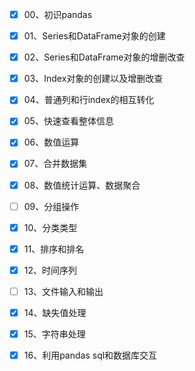 - [x] 00、初识pandas
- [x] 01、Series和DataFrame对象的创建
- [x] 02、Series和DataFrame对象的增删改查
- [x] 03、Index对象的创建以及增删改查
- [x] 04、普通列和行index的相互转化
- [x] 05、快速查看整体信息
- [x] 06、数值运算
- [x] 07、合并数据集
- [x] 08、数值统计运算、数据聚合
- [ ] 09、分组操作
- [x] 10、分类类型
- [x] 11、排序和排名
- [x] 12、时间序列
- [ ] 13、文件输入和输出
- [x] 14、缺失值处理
- [x] 15、字符串处理 
- [x] 16、利用pandas sql和数据库交互

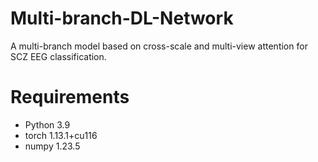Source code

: # Multi-branch-DL-Network
A multi-branch model based on cross-scale and multi-view attention  for SCZ EEG classification.
# Requirements
- Python 3.9
- torch	1.13.1+cu116
- numpy	1.23.5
□ □ □ □ □
YOUR INSTRUCTIONS: Return the material word for word. Pictures are not part of the copy.

ANSWER:
 - [x] 00、初识pandas
- [x] 01、Series和DataFrame对象的创建
- [x] 02、Series和DataFrame对象的增删改查
- [x] 03、Index对象的创建以及增删改查
- [x] 04、普通列和行index的相互转化
- [x] 05、快速查看整体信息
- [x] 06、数值运算
- [x] 07、合并数据集
- [x] 08、数值统计运算、数据聚合
- [ ] 09、分组操作
- [x] 10、分类类型
- [x] 11、排序和排名
- [x] 12、时间序列
- [ ] 13、文件输入和输出
- [x] 14、缺失值处理
- [x] 15、字符串处理 
- [x] 16、利用pandas sql和数据库交互

Source code

: # Multi-branch-DL-Network
A multi-branch model based on cross-scale and multi-view attention  for SCZ EEG classification.
# Requirements
- Python 3.9
- torch	1.13.1+cu116
- numpy	1.23.5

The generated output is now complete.